Passwords are here to stay, but human interactions with passwords need to go away. Humans have to be taken out of the equation of password management. We cannot rely on a human to remember 50 passwords or work with hundreds of passwords in their organizations to different accounts and shared accounts with their co-workers. We need to rely on password managers to hide passwords from the user.
Our vision is to do account brokering; we strongly believe that copy-pasting a password isn’t the right solution. You have PAM solutions or password managers that can inject the password on your behalf, so you never get access to the actual password. We use our own solutions, and I log into dozens of different tools and websites every day. I never have to enter a single password; I don’t even have access to those passwords. The IT department manages those passwords on my behalf, using our solutions. Account brokering is the best way we feel businesses should work with passwords; no more copy-pasting or actually viewing those passwords, that’s not the way to go.
If we make it so hard for people to use those tools, they’ll write down those passwords on a sticky note or try to find another workaround. We need to make sure that these tools are easy to use and user-friendly, so it’s a no-brainer to use them.

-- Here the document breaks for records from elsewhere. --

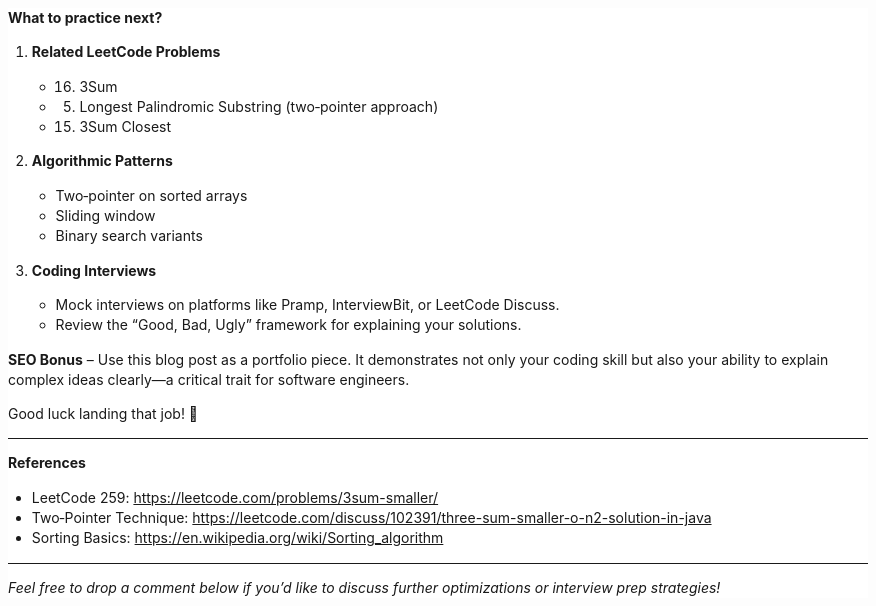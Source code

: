 **What to practice next?**

1. **Related LeetCode Problems**  
   - 16. 3Sum  
   - 5. Longest Palindromic Substring (two‑pointer approach)  
   - 15. 3Sum Closest

2. **Algorithmic Patterns**  
   - Two‑pointer on sorted arrays  
   - Sliding window  
   - Binary search variants

3. **Coding Interviews**  
   - Mock interviews on platforms like Pramp, InterviewBit, or LeetCode Discuss.  
   - Review the “Good, Bad, Ugly” framework for explaining your solutions.

**SEO Bonus** – Use this blog post as a portfolio piece. It demonstrates not only your coding skill but also your ability to explain complex ideas clearly—a critical trait for software engineers.

Good luck landing that job! 🚀

--- 

**References**

- LeetCode 259: https://leetcode.com/problems/3sum-smaller/  
- Two‑Pointer Technique: https://leetcode.com/discuss/102391/three-sum-smaller-o-n2-solution-in-java  
- Sorting Basics: https://en.wikipedia.org/wiki/Sorting_algorithm  

--- 

*Feel free to drop a comment below if you’d like to discuss further optimizations or interview prep strategies!*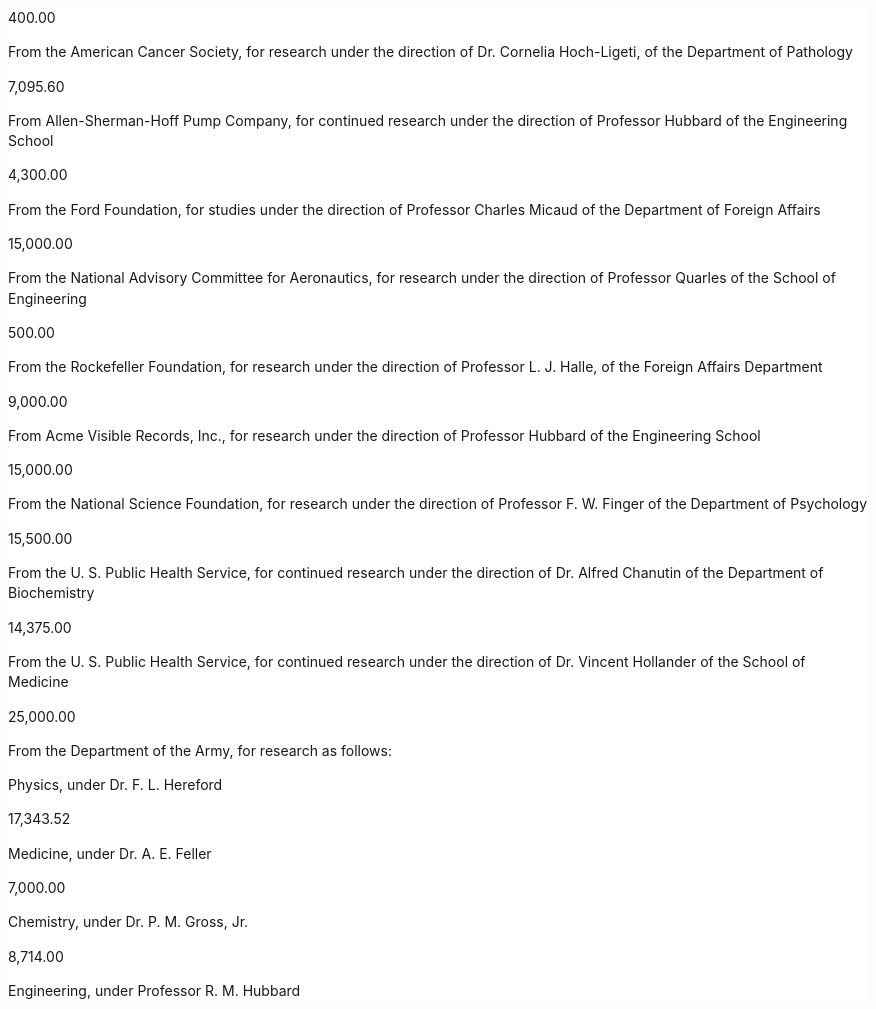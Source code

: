 400.00

From the American Cancer Society, for research under the direction of Dr. Cornelia Hoch-Ligeti, of the Department of Pathology

7,095.60

From Allen-Sherman-Hoff Pump Company, for continued research under the direction of Professor Hubbard of the Engineering School

4,300.00

From the Ford Foundation, for studies under the direction of Professor Charles Micaud of the Department of Foreign Affairs

15,000.00

From the National Advisory Committee for Aeronautics, for research under the direction of Professor Quarles of the School of Engineering

500.00

From the Rockefeller Foundation, for research under the direction of Professor L. J. Halle, of the Foreign Affairs Department

9,000.00

From Acme Visible Records, Inc., for research under the direction of Professor Hubbard of the Engineering School

15,000.00

From the National Science Foundation, for research under the direction of Professor F. W. Finger of the Department of Psychology

15,500.00

From the U. S. Public Health Service, for continued research under the direction of Dr. Alfred Chanutin of the Department of Biochemistry

14,375.00

From the U. S. Public Health Service, for continued research under the direction of Dr. Vincent Hollander of the School of Medicine

25,000.00

From the Department of the Army, for research as follows:

Physics, under Dr. F. L. Hereford

17,343.52

Medicine, under Dr. A. E. Feller

7,000.00

Chemistry, under Dr. P. M. Gross, Jr.

8,714.00

Engineering, under Professor R. M. Hubbard
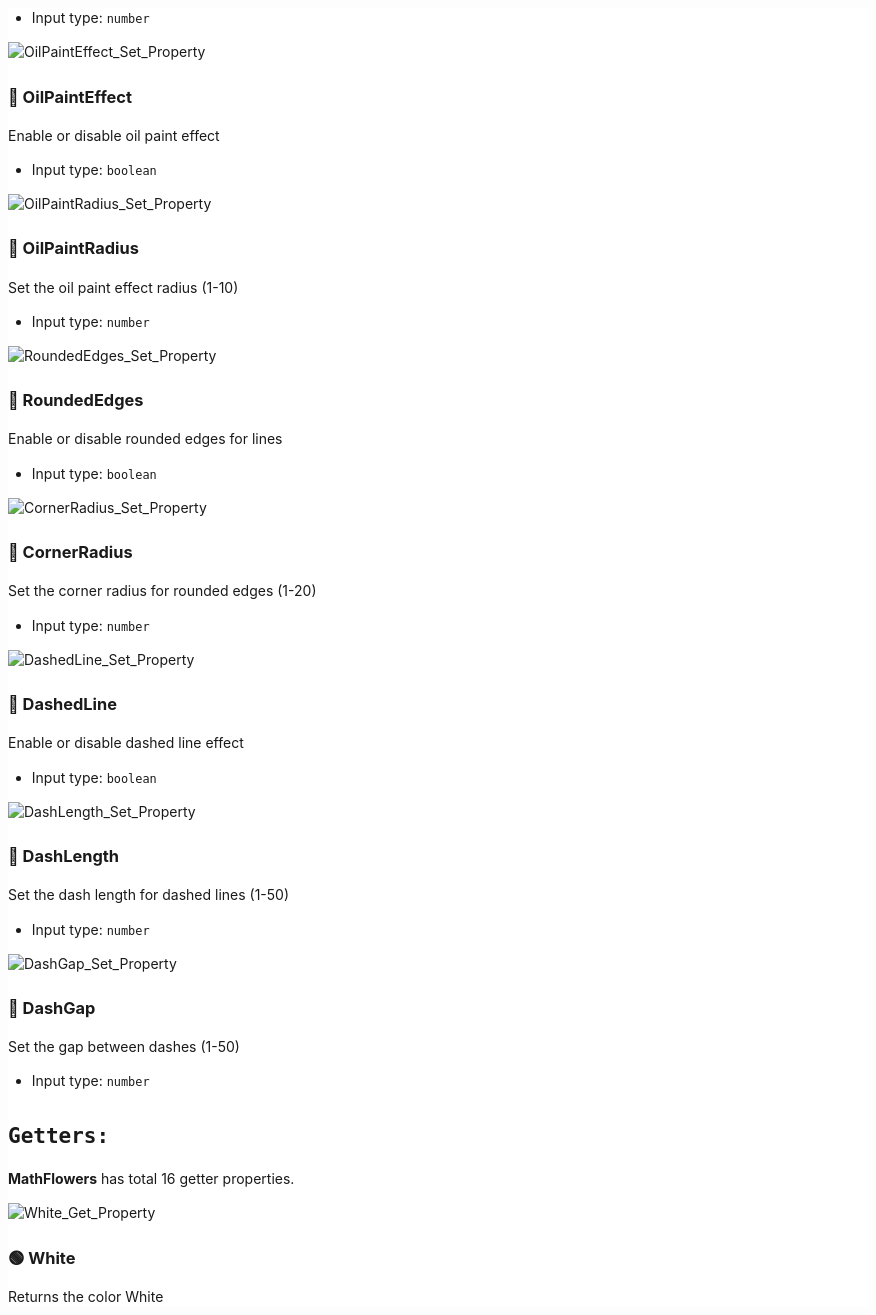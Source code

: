 * Input type: `number`

![OilPaintEffect_Set_Property](https://github.com/user-attachments/assets/f0e05a26-235a-415c-b47b-3e28dbadda4a)
### 💚 OilPaintEffect
Enable or disable oil paint effect

* Input type: `boolean`

![OilPaintRadius_Set_Property](https://github.com/user-attachments/assets/899f833b-4d15-444c-a9ed-d95fe6605065)
### 💚 OilPaintRadius
Set the oil paint effect radius (1-10)

* Input type: `number`

![RoundedEdges_Set_Property](https://github.com/user-attachments/assets/0692152f-7971-416c-822a-5bdddb7636ea)
### 💚 RoundedEdges
Enable or disable rounded edges for lines

* Input type: `boolean`

![CornerRadius_Set_Property](https://github.com/user-attachments/assets/85e6e6e5-421a-4aea-95bb-d1a5fdea6397)
### 💚 CornerRadius
Set the corner radius for rounded edges (1-20)

* Input type: `number`

![DashedLine_Set_Property](https://github.com/user-attachments/assets/8af87b55-1c47-446e-8fa1-80daf9d1b121)
### 💚 DashedLine
Enable or disable dashed line effect

* Input type: `boolean`

![DashLength_Set_Property](https://github.com/user-attachments/assets/a905fb8b-4ee1-422f-971d-862029508e18)
### 💚 DashLength
Set the dash length for dashed lines (1-50)

* Input type: `number`

![DashGap_Set_Property](https://github.com/user-attachments/assets/9b7bcd93-384f-4cd8-9c82-113f93ef9a59)
### 💚 DashGap
Set the gap between dashes (1-50)

* Input type: `number`

## <kbd>Getters:</kbd>
**MathFlowers** has total 16 getter properties.

![White_Get_Property](https://github.com/user-attachments/assets/bfbc9588-cfee-4c01-b925-e0e8c134a383)
### 🟢 White
Returns the color White
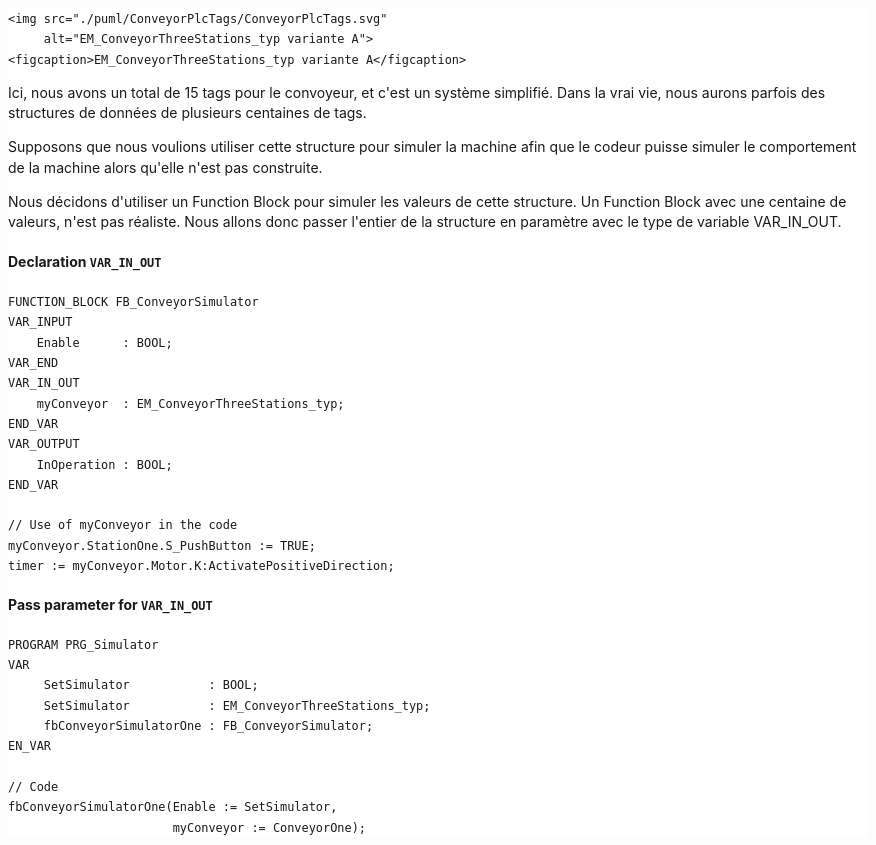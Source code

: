     <img src="./puml/ConveyorPlcTags/ConveyorPlcTags.svg"
         alt="EM_ConveyorThreeStations_typ variante A">
    <figcaption>EM_ConveyorThreeStations_typ variante A</figcaption>
</figure>

Ici, nous avons un total de 15 tags pour le convoyeur, et c'est un système simplifié. Dans la vrai vie, nous aurons parfois des structures de données de plusieurs centaines de tags.

Supposons que nous voulions utiliser cette structure pour simuler la machine afin que le codeur puisse simuler le comportement de la machine alors qu'elle n'est pas construite.

Nous décidons d'utiliser un Function Block pour simuler les valeurs de cette structure.
Un Function Block avec une centaine de valeurs, n'est pas réaliste. Nous allons donc passer l'entier de la structure en paramètre avec le type de variable VAR_IN_OUT.

#### Declaration ``VAR_IN_OUT``

```iecst
FUNCTION_BLOCK FB_ConveyorSimulator
VAR_INPUT
    Enable      : BOOL;   
VAR_END
VAR_IN_OUT
    myConveyor  : EM_ConveyorThreeStations_typ;
END_VAR
VAR_OUTPUT
    InOperation : BOOL;
END_VAR

// Use of myConveyor in the code
myConveyor.StationOne.S_PushButton := TRUE;
timer := myConveyor.Motor.K:ActivatePositiveDirection;
```

#### Pass parameter for ``VAR_IN_OUT``
```iecst
PROGRAM PRG_Simulator
VAR
     SetSimulator           : BOOL;
     SetSimulator           : EM_ConveyorThreeStations_typ;
     fbConveyorSimulatorOne : FB_ConveyorSimulator;
EN_VAR

// Code
fbConveyorSimulatorOne(Enable := SetSimulator,
                       myConveyor := ConveyorOne);
```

You can put 10 locks on your door, and every time it’ll take 10 minutes to find the right key and the right lock on your door to get to your house. It doesn’t make sense; at some point, you’re going to want to get in through the backdoor because it’s easier. It’s the same thing in business. If it’s so difficult for someone to do their work, they’re going to find a workaround not to use your solution.
Some notable stats from our second Annual Cybersecurity Report:
- 72% of respondents are more concerned about cybersecurity now compared to last year.
- Top 3 cyber threats: ransomware, phishing, and malware
- 42% of respondents said they’ve faced one cyberattack in the last year – and 80% said they’re likely to be targeted by hackers now or in the near future.
In terms of budget, the majority of SMBs are spending the same or more on cybersecurity this year compared to last year. We can see that trend moving forward, where people are more aware and deploying more resources and solutions. In one or two years, I believe that we’ll see major improvements in terms of best practices.
6. Can you name two or three best security practices for remote workers?
Remote workers need to make sure that the remote technology they’re using to access their office infrastructure is secure. That is the first thing.
Second, IT professionals need to have visibility into who from outside the office is accessing their network. A best practice to put in place, besides password management and PAM, is to make sure that employees are aware of and educated about scams.
For instance, phishing campaigns in companies with remote workers is currently the number one vector in cyberattacks. Make sure that workers know about phishing scams and show them examples of phishing emails.
7. How do you see the cybersecurity challenges in the next two-three years?
IT professionals need to deploy the kind of solutions that stick, meaning their employees will use them daily and don’t find workarounds.
There are a lot of cybersecurity projects that are put on a shelf because they’re not usable on a daily basis. IT professionals need to be aware of that reality before doing a deep dive into a major cybersecurity project for their organization. Hackers have more capabilities – and are able to do personalized campaigns – so it’s important to know who’s trying to connect to your system.
Even here, at Devolutions, we get phishing emails on a regular basis, and they’re more and more targeted. These phishing campaigns are more personalized and fine-tuned, which is kind of scary. Passwords and end users are usually the weakest link to your cybersecurity policies. With hackers being more and more efficient at what they’re doing, they’ll probably be able to hack more and more users with their campaigns.